Fourth, Islamic State is a budding international criminal organization. IS has smuggling oil and antiquities out of the territory it controls. In addition, it has engaged in kidnapping for ransom and various forms of extortion. Over the last year, IS has become increasingly involved with the drug trade in Europe. Russian news reports that IS earns up to one billion dollars a year from the drug trade have never been substantiated and are probably exaggerated. The DEA, however, has confirmed that ISIS militants are involved with the smuggling of drugs across the Sahara and, usually through the Balkans, into Europe.
According to the DEA, IS militants are providing protection to drug smugglers; similar to the role that the Taliban plays in the Afghan drug trade.
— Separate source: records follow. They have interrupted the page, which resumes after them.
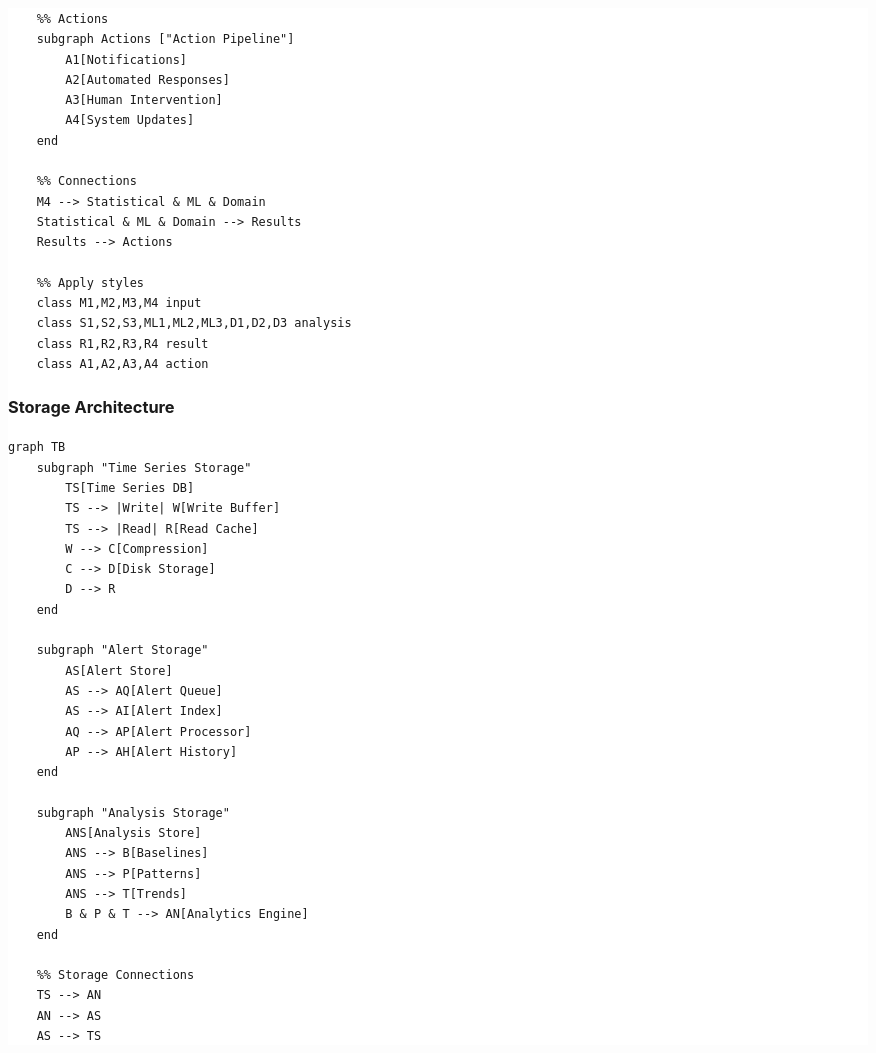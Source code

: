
 ```mermaid
    %% Actions
    subgraph Actions ["Action Pipeline"]
        A1[Notifications]
        A2[Automated Responses]
        A3[Human Intervention]
        A4[System Updates]
    end

    %% Connections
    M4 --> Statistical & ML & Domain
    Statistical & ML & Domain --> Results
    Results --> Actions

    %% Apply styles
    class M1,M2,M3,M4 input
    class S1,S2,S3,ML1,ML2,ML3,D1,D2,D3 analysis
    class R1,R2,R3,R4 result
    class A1,A2,A3,A4 action
```

### Storage Architecture
```mermaid
graph TB
    subgraph "Time Series Storage"
        TS[Time Series DB]
        TS --> |Write| W[Write Buffer]
        TS --> |Read| R[Read Cache]
        W --> C[Compression]
        C --> D[Disk Storage]
        D --> R
    end

    subgraph "Alert Storage"
        AS[Alert Store]
        AS --> AQ[Alert Queue]
        AS --> AI[Alert Index]
        AQ --> AP[Alert Processor]
        AP --> AH[Alert History]
    end

    subgraph "Analysis Storage"
        ANS[Analysis Store]
        ANS --> B[Baselines]
        ANS --> P[Patterns]
        ANS --> T[Trends]
        B & P & T --> AN[Analytics Engine]
    end

    %% Storage Connections
    TS --> AN
    AN --> AS
    AS --> TS
```
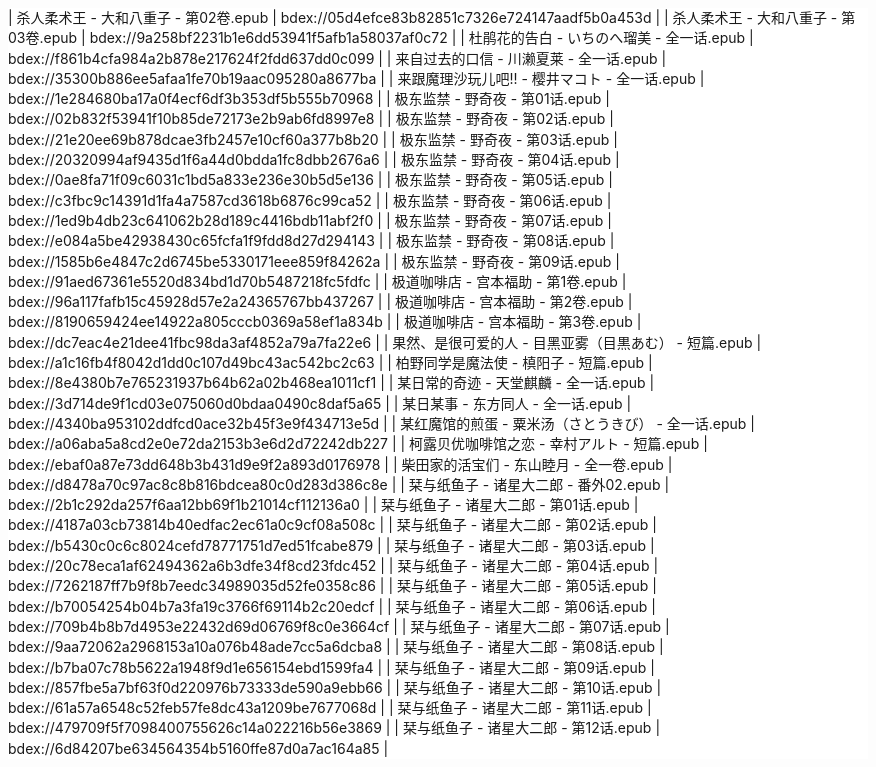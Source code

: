 | 杀人柔术王 - 大和八重子 - 第02卷.epub | bdex://05d4efce83b82851c7326e724147aadf5b0a453d |
| 杀人柔术王 - 大和八重子 - 第03卷.epub | bdex://9a258bf2231b1e6dd53941f5afb1a58037af0c72 |
| 杜鹃花的告白 - いちのへ瑠美 - 全一话.epub | bdex://f861b4cfa984a2b878e217624f2fdd637dd0c099 |
| 来自过去的口信 - 川濑夏莱 - 全一话.epub | bdex://35300b886ee5afaa1fe70b19aac095280a8677ba |
| 来跟魔理沙玩儿吧!! - 樱井マコト - 全一话.epub | bdex://1e284680ba17a0f4ecf6df3b353df5b555b70968 |
| 极东监禁 - 野奇夜 - 第01话.epub | bdex://02b832f53941f10b85de72173e2b9ab6fd8997e8 |
| 极东监禁 - 野奇夜 - 第02话.epub | bdex://21e20ee69b878dcae3fb2457e10cf60a377b8b20 |
| 极东监禁 - 野奇夜 - 第03话.epub | bdex://20320994af9435d1f6a44d0bdda1fc8dbb2676a6 |
| 极东监禁 - 野奇夜 - 第04话.epub | bdex://0ae8fa71f09c6031c1bd5a833e236e30b5d5e136 |
| 极东监禁 - 野奇夜 - 第05话.epub | bdex://c3fbc9c14391d1fa4a7587cd3618b6876c99ca52 |
| 极东监禁 - 野奇夜 - 第06话.epub | bdex://1ed9b4db23c641062b28d189c4416bdb11abf2f0 |
| 极东监禁 - 野奇夜 - 第07话.epub | bdex://e084a5be42938430c65fcfa1f9fdd8d27d294143 |
| 极东监禁 - 野奇夜 - 第08话.epub | bdex://1585b6e4847c2d6745be5330171eee859f84262a |
| 极东监禁 - 野奇夜 - 第09话.epub | bdex://91aed67361e5520d834bd1d70b5487218fc5fdfc |
| 极道咖啡店 - 宫本福助 - 第1卷.epub | bdex://96a117fafb15c45928d57e2a24365767bb437267 |
| 极道咖啡店 - 宫本福助 - 第2卷.epub | bdex://8190659424ee14922a805cccb0369a58ef1a834b |
| 极道咖啡店 - 宫本福助 - 第3卷.epub | bdex://dc7eac4e21dee41fbc98da3af4852a79a7fa22e6 |
| 果然、是很可爱的人 - 目黑亚雾（目黒あむ） - 短篇.epub | bdex://a1c16fb4f8042d1dd0c107d49bc43ac542bc2c63 |
| 柏野同学是魔法使 - 槙阳子 - 短篇.epub | bdex://8e4380b7e765231937b64b62a02b468ea1011cf1 |
| 某日常的奇迹 - 天堂麒麟 - 全一话.epub | bdex://3d714de9f1cd03e075060d0bdaa0490c8daf5a65 |
| 某日某事 - 东方同人 - 全一话.epub | bdex://4340ba953102ddfcd0ace32b45f3e9f434713e5d |
| 某红魔馆的煎蛋 - 粟米汤（さとうきび） - 全一话.epub | bdex://a06aba5a8cd2e0e72da2153b3e6d2d72242db227 |
| 柯露贝优咖啡馆之恋 - 幸村アルト - 短篇.epub | bdex://ebaf0a87e73dd648b3b431d9e9f2a893d0176978 |
| 柴田家的活宝们 - 东山睦月 - 全一卷.epub | bdex://d8478a70c97ac8c8b816bdcea80c0d283d386c8e |
| 栞与纸鱼子 - 诸星大二郎 - 番外02.epub | bdex://2b1c292da257f6aa12bb69f1b21014cf112136a0 |
| 栞与纸鱼子 - 诸星大二郎 - 第01话.epub | bdex://4187a03cb73814b40edfac2ec61a0c9cf08a508c |
| 栞与纸鱼子 - 诸星大二郎 - 第02话.epub | bdex://b5430c0c6c8024cefd78771751d7ed51fcabe879 |
| 栞与纸鱼子 - 诸星大二郎 - 第03话.epub | bdex://20c78eca1af62494362a6b3dfe34f8cd23fdc452 |
| 栞与纸鱼子 - 诸星大二郎 - 第04话.epub | bdex://7262187ff7b9f8b7eedc34989035d52fe0358c86 |
| 栞与纸鱼子 - 诸星大二郎 - 第05话.epub | bdex://b70054254b04b7a3fa19c3766f69114b2c20edcf |
| 栞与纸鱼子 - 诸星大二郎 - 第06话.epub | bdex://709b4b8b7d4953e22432d69d06769f8c0e3664cf |
| 栞与纸鱼子 - 诸星大二郎 - 第07话.epub | bdex://9aa72062a2968153a10a076b48ade7cc5a6dcba8 |
| 栞与纸鱼子 - 诸星大二郎 - 第08话.epub | bdex://b7ba07c78b5622a1948f9d1e656154ebd1599fa4 |
| 栞与纸鱼子 - 诸星大二郎 - 第09话.epub | bdex://857fbe5a7bf63f0d220976b73333de590a9ebb66 |
| 栞与纸鱼子 - 诸星大二郎 - 第10话.epub | bdex://61a57a6548c52feb57fe8dc43a1209be7677068d |
| 栞与纸鱼子 - 诸星大二郎 - 第11话.epub | bdex://479709f5f7098400755626c14a022216b56e3869 |
| 栞与纸鱼子 - 诸星大二郎 - 第12话.epub | bdex://6d84207be634564354b5160ffe87d0a7ac164a85 |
When it was in power the Taliban destroyed poppy fields. Now it is facilitating both the export of drugs and the import of supplies essential to the manufacture of Afghan heroin. Afghanistan is now the source of roughly 80 percent of the world's heroin. The skill set required to be a successful insurgent and to carry out terrorist attacks lends itself readily to the conduct of international criminal conspiracies. As IS continues to feel the financial impact of its loss of territory, criminal activities will become an ever-growing source of revenue for the organization.
Finally, Islamic State is a powerful, seductive idea. Its slick, professional quality propaganda and its ability to exploit social media platforms have resulted in both financial support and a continuing stream of supporters. IS media has been responsible for radicalizing "lone wolf" attackers in both Europe and North America. Moreover, the ability of that media to continue to radicalize individuals continues even after its advocates have been killed. Anwar al-Awlaki, the American-Yemeni Iman and al Qaeda leader who was killed by a US drone strike on September 30, 2011, continues to preach across the Internet. In fact, his sermons are openly advertised on Google.
The collapse of the Islamic State "nation" will have a profound effect on the organization, its ability to stage terrorist attacks, the continued loyalty of its franchises and its international appeal to jihadists, but it will not eliminate its ongoing presence. Several analysts have suggested that a physical territory is critical for Islamic State to maintain its caliphate. Presumably, shorn of that territory, the idea of IS as a caliphate will not be credible to its supporters. That is not a foregone conclusion, however. IS has demonstrated that it is a powerful brand. History is full of examples of brands that have survived long after the products associated with the brand disappeared. Consider Pan Am, a brand that is still recognizable more than 25 years after it stopped flying its planes or Polaroid, an iconic brand that has not produced any cameras since 2001.
What is more likely is that IS will continue to demonstrate its ability to adapt, adjust and morph to its new reality. The loss of its Syrian and Iraqi territory will likely result in more insurgent activity in those countries. The return of thousands of IS militants to their homes will undoubtedly precipitate an increase in IS inspired terrorist attacks worldwide. Regardless of its lack of territory, Islamic State's ability to radicalize and mobilize new militants will continue undiminished. Islamic State's first chapter will close soon. Its second chapter is just beginning.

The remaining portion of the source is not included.